→ **Extracted data**:
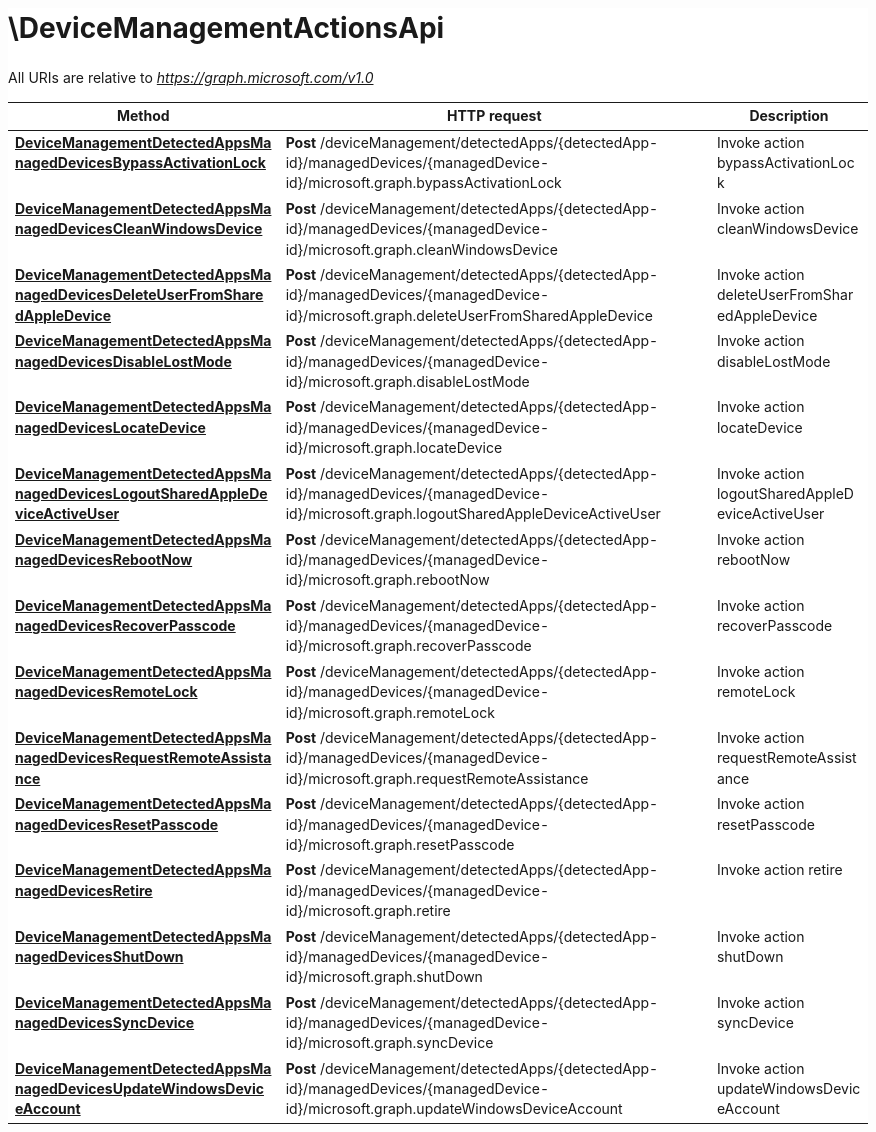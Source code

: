 # \DeviceManagementActionsApi

All URIs are relative to *https://graph.microsoft.com/v1.0*

Method | HTTP request | Description
------------- | ------------- | -------------
[**DeviceManagementDetectedAppsManagedDevicesBypassActivationLock**](DeviceManagementActionsApi.md#DeviceManagementDetectedAppsManagedDevicesBypassActivationLock) | **Post** /deviceManagement/detectedApps/{detectedApp-id}/managedDevices/{managedDevice-id}/microsoft.graph.bypassActivationLock | Invoke action bypassActivationLock
[**DeviceManagementDetectedAppsManagedDevicesCleanWindowsDevice**](DeviceManagementActionsApi.md#DeviceManagementDetectedAppsManagedDevicesCleanWindowsDevice) | **Post** /deviceManagement/detectedApps/{detectedApp-id}/managedDevices/{managedDevice-id}/microsoft.graph.cleanWindowsDevice | Invoke action cleanWindowsDevice
[**DeviceManagementDetectedAppsManagedDevicesDeleteUserFromSharedAppleDevice**](DeviceManagementActionsApi.md#DeviceManagementDetectedAppsManagedDevicesDeleteUserFromSharedAppleDevice) | **Post** /deviceManagement/detectedApps/{detectedApp-id}/managedDevices/{managedDevice-id}/microsoft.graph.deleteUserFromSharedAppleDevice | Invoke action deleteUserFromSharedAppleDevice
[**DeviceManagementDetectedAppsManagedDevicesDisableLostMode**](DeviceManagementActionsApi.md#DeviceManagementDetectedAppsManagedDevicesDisableLostMode) | **Post** /deviceManagement/detectedApps/{detectedApp-id}/managedDevices/{managedDevice-id}/microsoft.graph.disableLostMode | Invoke action disableLostMode
[**DeviceManagementDetectedAppsManagedDevicesLocateDevice**](DeviceManagementActionsApi.md#DeviceManagementDetectedAppsManagedDevicesLocateDevice) | **Post** /deviceManagement/detectedApps/{detectedApp-id}/managedDevices/{managedDevice-id}/microsoft.graph.locateDevice | Invoke action locateDevice
[**DeviceManagementDetectedAppsManagedDevicesLogoutSharedAppleDeviceActiveUser**](DeviceManagementActionsApi.md#DeviceManagementDetectedAppsManagedDevicesLogoutSharedAppleDeviceActiveUser) | **Post** /deviceManagement/detectedApps/{detectedApp-id}/managedDevices/{managedDevice-id}/microsoft.graph.logoutSharedAppleDeviceActiveUser | Invoke action logoutSharedAppleDeviceActiveUser
[**DeviceManagementDetectedAppsManagedDevicesRebootNow**](DeviceManagementActionsApi.md#DeviceManagementDetectedAppsManagedDevicesRebootNow) | **Post** /deviceManagement/detectedApps/{detectedApp-id}/managedDevices/{managedDevice-id}/microsoft.graph.rebootNow | Invoke action rebootNow
[**DeviceManagementDetectedAppsManagedDevicesRecoverPasscode**](DeviceManagementActionsApi.md#DeviceManagementDetectedAppsManagedDevicesRecoverPasscode) | **Post** /deviceManagement/detectedApps/{detectedApp-id}/managedDevices/{managedDevice-id}/microsoft.graph.recoverPasscode | Invoke action recoverPasscode
[**DeviceManagementDetectedAppsManagedDevicesRemoteLock**](DeviceManagementActionsApi.md#DeviceManagementDetectedAppsManagedDevicesRemoteLock) | **Post** /deviceManagement/detectedApps/{detectedApp-id}/managedDevices/{managedDevice-id}/microsoft.graph.remoteLock | Invoke action remoteLock
[**DeviceManagementDetectedAppsManagedDevicesRequestRemoteAssistance**](DeviceManagementActionsApi.md#DeviceManagementDetectedAppsManagedDevicesRequestRemoteAssistance) | **Post** /deviceManagement/detectedApps/{detectedApp-id}/managedDevices/{managedDevice-id}/microsoft.graph.requestRemoteAssistance | Invoke action requestRemoteAssistance
[**DeviceManagementDetectedAppsManagedDevicesResetPasscode**](DeviceManagementActionsApi.md#DeviceManagementDetectedAppsManagedDevicesResetPasscode) | **Post** /deviceManagement/detectedApps/{detectedApp-id}/managedDevices/{managedDevice-id}/microsoft.graph.resetPasscode | Invoke action resetPasscode
[**DeviceManagementDetectedAppsManagedDevicesRetire**](DeviceManagementActionsApi.md#DeviceManagementDetectedAppsManagedDevicesRetire) | **Post** /deviceManagement/detectedApps/{detectedApp-id}/managedDevices/{managedDevice-id}/microsoft.graph.retire | Invoke action retire
[**DeviceManagementDetectedAppsManagedDevicesShutDown**](DeviceManagementActionsApi.md#DeviceManagementDetectedAppsManagedDevicesShutDown) | **Post** /deviceManagement/detectedApps/{detectedApp-id}/managedDevices/{managedDevice-id}/microsoft.graph.shutDown | Invoke action shutDown
[**DeviceManagementDetectedAppsManagedDevicesSyncDevice**](DeviceManagementActionsApi.md#DeviceManagementDetectedAppsManagedDevicesSyncDevice) | **Post** /deviceManagement/detectedApps/{detectedApp-id}/managedDevices/{managedDevice-id}/microsoft.graph.syncDevice | Invoke action syncDevice
[**DeviceManagementDetectedAppsManagedDevicesUpdateWindowsDeviceAccount**](DeviceManagementActionsApi.md#DeviceManagementDetectedAppsManagedDevicesUpdateWindowsDeviceAccount) | **Post** /deviceManagement/detectedApps/{detectedApp-id}/managedDevices/{managedDevice-id}/microsoft.graph.updateWindowsDeviceAccount | Invoke action updateWindowsDeviceAccount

→ **Work request**: The reply must consist solely of the lines from the one containing "Invoke action shutDown" through the last line in the material above, reproduced exactly.

→ **Reply**:
[**DeviceManagementDetectedAppsManagedDevicesShutDown**](DeviceManagementActionsApi.md#DeviceManagementDetectedAppsManagedDevicesShutDown) | **Post** /deviceManagement/detectedApps/{detectedApp-id}/managedDevices/{managedDevice-id}/microsoft.graph.shutDown | Invoke action shutDown
[**DeviceManagementDetectedAppsManagedDevicesSyncDevice**](DeviceManagementActionsApi.md#DeviceManagementDetectedAppsManagedDevicesSyncDevice) | **Post** /deviceManagement/detectedApps/{detectedApp-id}/managedDevices/{managedDevice-id}/microsoft.graph.syncDevice | Invoke action syncDevice
[**DeviceManagementDetectedAppsManagedDevicesUpdateWindowsDeviceAccount**](DeviceManagementActionsApi.md#DeviceManagementDetectedAppsManagedDevicesUpdateWindowsDeviceAccount) | **Post** /deviceManagement/detectedApps/{detectedApp-id}/managedDevices/{managedDevice-id}/microsoft.graph.updateWindowsDeviceAccount | Invoke action updateWindowsDeviceAccount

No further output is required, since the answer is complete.